Ground 2: Claims 1-27 are obvious over Stringfellow in view of Kloster and Carlson
- Prior Art Relied Upon: Stringfellow (Application # 2010/0174626), Kloster (Application # 2010/0094755), and Carlson (Application # 2008/0319869).
- Core Argument for this Ground:
- Prior Art Mapping: This ground built upon the combination of Stringfellow and Kloster from Ground 1, adding Carlson to further support the obviousness of specific claim limitations related to identifying the payer and payee. The challenged claims required generating a URL (either static with parameters or dynamic) to identify the transaction. Petitioner contended that Carlson explicitly taught using URL query string parameters to tie together different messages in a single transaction. Carlson disclosed passing a "merchant ID" and a "correlation ID" in a URL's query string to populate an iFrame, explaining this "ties together messages associated with the same transaction." This directly mapped to claim limitations requiring the URL to identify the payer and payee.

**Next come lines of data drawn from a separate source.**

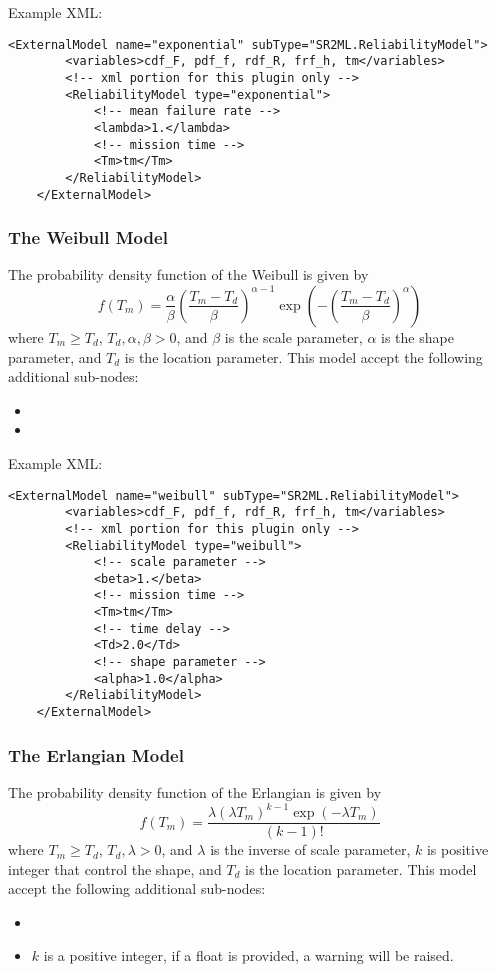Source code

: Example XML:
\begin{lstlisting}[style=XML]
	<ExternalModel name="exponential" subType="SR2ML.ReliabilityModel">
		<variables>cdf_F, pdf_f, rdf_R, frf_h, tm</variables>
		<!-- xml portion for this plugin only -->
		<ReliabilityModel type="exponential">
			<!-- mean failure rate -->
			<lambda>1.</lambda>
			<!-- mission time -->
			<Tm>tm</Tm>
		</ReliabilityModel>
	</ExternalModel>
\end{lstlisting}

\subsubsection{The Weibull Model}
The probability density function of the Weibull is given by
\begin{equation}
	f(T_m) = \frac{\alpha}{\beta}\left(\frac{T_m-T_d}{\beta}\right)^{\alpha-1}\exp\left(-\left(\frac{T_m-T_d}{\beta}\right)^\alpha\right)
\end{equation}
where $T_m\geq T_d$, $T_d, \alpha, \beta >0$, and $\beta$ is the scale parameter, $\alpha$ is the shape
parameter, and $T_d$ is the location parameter.
This model accept the following additional sub-nodes:
\begin{itemize}
	\item {}
	\item {}
\end{itemize}

Example XML:
\begin{lstlisting}[style=XML]
	<ExternalModel name="weibull" subType="SR2ML.ReliabilityModel">
		<variables>cdf_F, pdf_f, rdf_R, frf_h, tm</variables>
		<!-- xml portion for this plugin only -->
		<ReliabilityModel type="weibull">
			<!-- scale parameter -->
			<beta>1.</beta>
			<!-- mission time -->
			<Tm>tm</Tm>
			<!-- time delay -->
			<Td>2.0</Td>
			<!-- shape parameter -->
			<alpha>1.0</alpha>
		</ReliabilityModel>
	</ExternalModel>
\end{lstlisting}

\subsubsection{The Erlangian Model}
The probability density function of the Erlangian is given by
\begin{equation}
	f(T_m) = \frac{\lambda\left(\lambda T_m\right)^{k-1}\exp\left(-\lambda T_m\right)}{\left(k-1\right)!}
\end{equation}
where $T_m\geq T_d$, $T_d, \lambda >0$, and $\lambda$ is the inverse of scale parameter, $k$ is positive integer
that control the shape, and $T_d$ is the location parameter.
This model accept the following additional sub-nodes:
\begin{itemize}
	\item {}
	\item {}
	\nb $k$ is a positive integer, if a float is provided, a warning will be raised.
\end{itemize}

- Motivation to Combine: While the Stringfellow/Kloster combination already rendered this limitation obvious, a POSITA would also look to Carlson for a known method of maintaining transaction context between a merchant server and a secure payment server. Carlson explicitly explained the rationale for including transaction identifiers in a URL sent to an iFrame. A POSITA implementing the Stringfellow/Kloster system would naturally use this common and well-documented technique to ensure that the payment information entered in the iFrame was correctly associated with the corresponding shopping session on the merchant's site.
- Expectation of Success: Implementing context-passing via URL parameters as taught by Carlson was a routine and predictable task in web development at the time, ensuring a high expectation of success.
4. Arguments Regarding Discretionary Denial
- Petitioner argued against discretionary denial by asserting the grounds were not cumulative of art considered during prosecution or in a co-pending inter partes review (IPR).
- Original Prosecution: The Examiner never considered Kloster or the specific combination of Stringfellow and Kloster. While the Examiner had considered references similar to Stringfellow in a parent application, claims were allowed based on a limitation not present in the challenged claims of the ’621 patent.
- Co-pending IPR (IPR2024-01159): Petitioner argued that this petition was not cumulative of IPR2024-01159 because it relied on different prior art (that IPR did not rely on Stringfellow), challenged additional claims not at issue in the other IPR, and did not rely on the same proposed claim constructions.
5. Relief Requested
- Petitioner requested institution of an inter partes review and cancellation of claims 1-27 of the ’621 patent as unpatentable under 35 U.S.C. §103.